At face value, buying accounts may seem like a shortcut to scaling campaigns or managing multiple business operations. But shortcuts often come with risks—legal, financial, and reputational.
Understanding how Chime works, its features, and safer alternatives will help you make a well-informed decision.
This guide will explore:
The benefits and limitations of Chime Bank accounts
✅Why marketers consider buying accounts
✅Legal implications and potential risks
✅Safe, strategic ways to use Chime for business growth
By the end, you’ll know whether buying Chime accounts is a viable growth hack—or whether building accounts the right way is the smarter, more sustainable path.
✅Understanding Chime Bank Accounts
What Makes Chime Different from Traditional Banks
Chime isn’t a bank in the traditional sense—it’s a neobank that partners with FDIC-insured banks to offer checking and savings accounts.
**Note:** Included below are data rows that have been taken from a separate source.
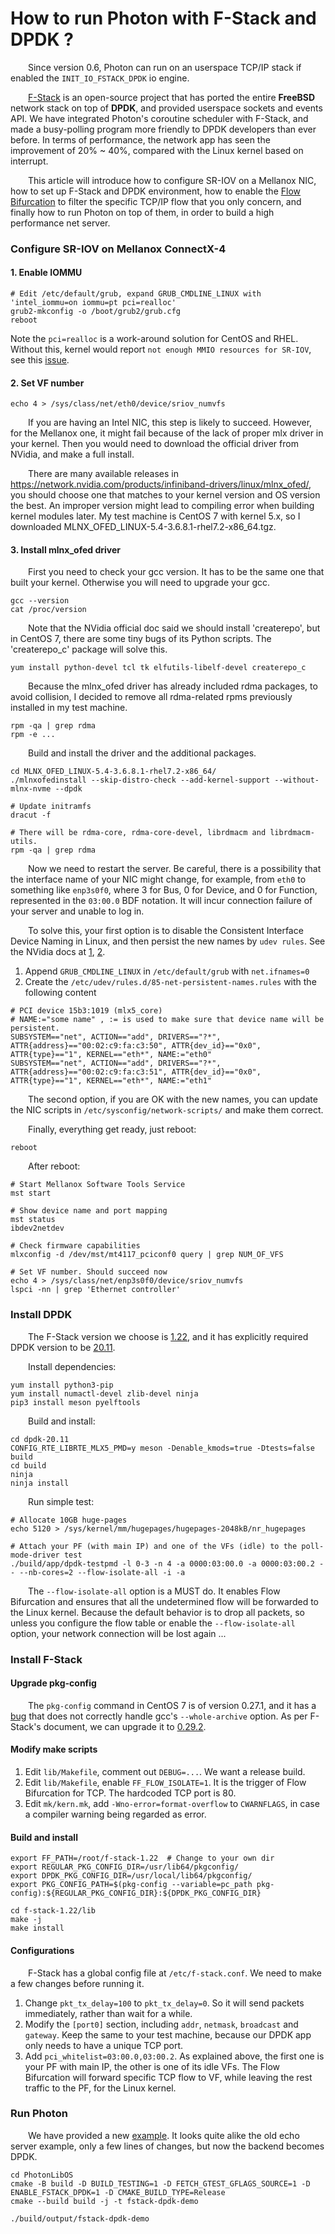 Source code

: # How to run Photon with F-Stack and DPDK ?

&emsp;&emsp;Since version 0.6, Photon can run on an userspace TCP/IP stack if enabled the `INIT_IO_FSTACK_DPDK` io engine. 

&emsp;&emsp;[F-Stack](https://www.f-stack.org/) is an open-source project that has ported the entire **FreeBSD** 
network stack on top of **DPDK**, and provided userspace sockets and events API. 
We have integrated Photon's coroutine scheduler with F-Stack, and made a busy-polling program more friendly to DPDK 
developers than ever before. In terms of performance, the network app has seen the improvement of 20% ~ 40%, compared with
the Linux kernel based on interrupt.

&emsp;&emsp;This article will introduce how to configure SR-IOV on a Mellanox NIC, how to set up F-Stack
and DPDK environment, how to enable the [Flow Bifurcation](https://doc.dpdk.org/guides/howto/flow_bifurcation.html) 
to filter the specific TCP/IP flow that you only concern, and finally how to run Photon on top of them, in order 
to build a high performance net server.

### Configure SR-IOV on Mellanox ConnectX-4

#### 1. Enable IOMMU

```shell
# Edit /etc/default/grub, expand GRUB_CMDLINE_LINUX with 'intel_iommu=on iommu=pt pci=realloc'
grub2-mkconfig -o /boot/grub2/grub.cfg
reboot
```

Note the `pci=realloc` is a work-around solution for CentOS and RHEL.
Without this, kernel would report `not enough MMIO resources for SR-IOV`,
see this [issue](https://access.redhat.com/solutions/37376).

#### 2. Set VF number

```shell
echo 4 > /sys/class/net/eth0/device/sriov_numvfs
```

&emsp;&emsp;If you are having an Intel NIC, this step is likely to succeed. However, for the Mellanox one, 
it might fail because of the lack of proper mlx driver in your kernel.
Then you would need to download the official driver from NVidia, and make a full install.

&emsp;&emsp;There are many available releases in https://network.nvidia.com/products/infiniband-drivers/linux/mlnx_ofed/,
you should choose one that matches to your kernel version and OS version the best.
An improper version might lead to compiling error when building kernel modules later. 
My test machine is CentOS 7 with kernel 5.x, so I downloaded MLNX_OFED_LINUX-5.4-3.6.8.1-rhel7.2-x86_64.tgz.

#### 3. Install mlnx_ofed driver

&emsp;&emsp;First you need to check your gcc version. It has to be the same one that built your kernel.
Otherwise you will need to upgrade your gcc.

```shell
gcc --version
cat /proc/version
```

&emsp;&emsp;Note that the NVidia official doc said we should install 'createrepo', but in CentOS 7, 
there are some tiny bugs of its Python scripts. The 'createrepo_c' package will solve this.

```shell
yum install python-devel tcl tk elfutils-libelf-devel createrepo_c
```

&emsp;&emsp;Because the mlnx_ofed driver has already included rdma packages, to avoid collision,
I decided to remove all rdma-related rpms previously installed in my test machine.

```shell
rpm -qa | grep rdma
rpm -e ...
```

&emsp;&emsp;Build and install the driver and the additional packages.

```shell
cd MLNX_OFED_LINUX-5.4-3.6.8.1-rhel7.2-x86_64/
./mlnxofedinstall --skip-distro-check --add-kernel-support --without-mlnx-nvme --dpdk

# Update initramfs
dracut -f

# There will be rdma-core, rdma-core-devel, librdmacm and librdmacm-utils.
rpm -qa | grep rdma
```

&emsp;&emsp;Now we need to restart the server. Be careful, there is a possibility that the interface name
of your NIC might change, for example, from `eth0` to something like `enp3s0f0`, where 3 for Bus, 0 for Device,
and 0 for Function, represented in the `03:00.0` BDF notation. It will incur connection failure
of your server and unable to log in.

&emsp;&emsp;To solve this, your first option is to disable the Consistent Interface Device Naming in Linux,
and then persist the new names by `udev rules`. See the NVidia docs at
[1](https://docs.nvidia.com/networking/display/MLNXOFEDv541030/Changes+and+New+Features#ChangesandNewFeatures-CustomerAffectingChanges),
[2](https://enterprise-support.nvidia.com/s/article/howto-change-network-interface-name-in-linux-permanently).

1. Append `GRUB_CMDLINE_LINUX` in `/etc/default/grub` with `net.ifnames=0`
2. Create the `/etc/udev/rules.d/85-net-persistent-names.rules` with the following content

```text
# PCI device 15b3:1019 (mlx5_core)
# NAME:="some name" , := is used to make sure that device name will be persistent.
SUBSYSTEM=="net", ACTION=="add", DRIVERS=="?*", ATTR{address}=="00:02:c9:fa:c3:50", ATTR{dev_id}=="0x0", ATTR{type}=="1", KERNEL=="eth*", NAME:="eth0"
SUBSYSTEM=="net", ACTION=="add", DRIVERS=="?*", ATTR{address}=="00:02:c9:fa:c3:51", ATTR{dev_id}=="0x0", ATTR{type}=="1", KERNEL=="eth*", NAME:="eth1"
```

&emsp;&emsp;The second option, if you are OK with the new names, you can update the NIC scripts 
in `/etc/sysconfig/network-scripts/` and make them correct.

&emsp;&emsp;Finally, everything get ready, just reboot:

```shell
reboot 
```

&emsp;&emsp;After reboot:

```shell
# Start Mellanox Software Tools Service
mst start

# Show device name and port mapping
mst status
ibdev2netdev

# Check firmware capabilities
mlxconfig -d /dev/mst/mt4117_pciconf0 query | grep NUM_OF_VFS

# Set VF number. Should succeed now
echo 4 > /sys/class/net/enp3s0f0/device/sriov_numvfs
lspci -nn | grep 'Ethernet controller'
```

### Install DPDK

&emsp;&emsp;The F-Stack version we choose is [1.22](https://github.com/F-Stack/f-stack/releases/tag/v1.22), 
and it has explicitly required DPDK version to be [20.11](https://github.com/DPDK/dpdk/releases/tag/v20.11).

&emsp;&emsp;Install dependencies:

```shell
yum install python3-pip
yum install numactl-devel zlib-devel ninja
pip3 install meson pyelftools
```

&emsp;&emsp;Build and install:

```shell
cd dpdk-20.11
CONFIG_RTE_LIBRTE_MLX5_PMD=y meson -Denable_kmods=true -Dtests=false build
cd build
ninja
ninja install
```

&emsp;&emsp;Run simple test:

```shell
# Allocate 10GB huge-pages
echo 5120 > /sys/kernel/mm/hugepages/hugepages-2048kB/nr_hugepages

# Attach your PF (with main IP) and one of the VFs (idle) to the poll-mode-driver test
./build/app/dpdk-testpmd -l 0-3 -n 4 -a 0000:03:00.0 -a 0000:03:00.2 -- --nb-cores=2 --flow-isolate-all -i -a
```

&emsp;&emsp;The `--flow-isolate-all` option is a MUST do. It enables Flow Bifurcation and ensures that all the
undetermined flow will be forwarded to the Linux kernel. Because the default behavior is to drop all packets, so
unless you configure the flow table or enable the `--flow-isolate-all` option, 
your network connection will be lost again ...

### Install F-Stack

#### Upgrade pkg-config

&emsp;&emsp;The `pkg-config` command in CentOS 7 is of version 0.27.1, and it has a [bug](https://bugs.freedesktop.org/show_bug.cgi?id=56699)
that does not correctly handle gcc's `--whole-archive` option.
As per F-Stack's document, we can upgrade it to [0.29.2](https://pkg-config.freedesktop.org/releases/pkg-config-0.29.2.tar.gz).

#### Modify make scripts

1. Edit `lib/Makefile`, comment out `DEBUG=...`. We want a release build.
2. Edit `lib/Makefile`, enable `FF_FLOW_ISOLATE=1`. It is the trigger of Flow Bifurcation for TCP. The hardcoded TCP port is 80.
3. Edit `mk/kern.mk`, add `-Wno-error=format-overflow` to `CWARNFLAGS`, in case a compiler warning being regarded as error.

#### Build and install

```shell
export FF_PATH=/root/f-stack-1.22  # Change to your own dir
export REGULAR_PKG_CONFIG_DIR=/usr/lib64/pkgconfig/
export DPDK_PKG_CONFIG_DIR=/usr/local/lib64/pkgconfig/
export PKG_CONFIG_PATH=$(pkg-config --variable=pc_path pkg-config):${REGULAR_PKG_CONFIG_DIR}:${DPDK_PKG_CONFIG_DIR}

cd f-stack-1.22/lib
make -j
make install
```

#### Configurations

&emsp;&emsp;F-Stack has a global config file at `/etc/f-stack.conf`. We need to make a few changes before running it.

1. Change `pkt_tx_delay=100` to `pkt_tx_delay=0`. So it will send packets immediately, rather than wait for a while.
2. Modify the `[port0]` section, including `addr`, `netmask`, `broadcast` and `gateway`. Keep the same to your 
test machine, because our DPDK app only needs to have a unique TCP port.
3. Add `pci_whitelist=03:00.0,03:00.2`. As explained above, the first one is your PF with main IP, the other is one of
its idle VFs. The Flow Bifurcation will forward specific TCP flow to VF, while leaving the rest traffic to the PF,
for the Linux kernel.

### Run Photon

&emsp;&emsp;We have provided a new [example](../examples/fstack-dpdk/fstack-dpdk-demo.cpp).
It looks quite alike the old echo server example, only a few lines of changes, but now the backend becomes DPDK.

```shell
cd PhotonLibOS
cmake -B build -D BUILD_TESTING=1 -D FETCH_GTEST_GFLAGS_SOURCE=1 -D ENABLE_FSTACK_DPDK=1 -D CMAKE_BUILD_TYPE=Release
cmake --build build -j -t fstack-dpdk-demo

./build/output/fstack-dpdk-demo
```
Unlike conventional banks, Chime is digital-first, meaning everything is managed through a mobile app or online portal.
✅Key differences include:
No hidden fees (no overdraft, monthly maintenance, or minimum balance requirements)
✅User-friendly mobile app for managing transactions
✅Early direct deposit feature, letting users access paychecks up to two days early
✅Round-up savings tool to automate saving habits
For digital marketers and business owners, these features translate into faster access to funds, cost savings, and convenience.
Key Features of Chime Bank
Fee-Free Banking – Marketers running campaigns often juggle multiple expenses. With no hidden fees, budgeting becomes predictable.
✅Visa Debit Card – Accepted worldwide, enabling seamless payments for online tools and ad platforms.
Mobile-First Management – Everything from deposits to transfers is handled in-app, perfect for remote workers and entrepreneurs.
✅Security Tools – Instant transaction alerts and the ability to freeze/unfreeze cards help prevent fraud.
✅Savings Automations – Useful for freelancers or solopreneurs managing unpredictable income streams.
For digital marketing professionals, Chime provides both flexibility and efficiency that traditional banking often lacks.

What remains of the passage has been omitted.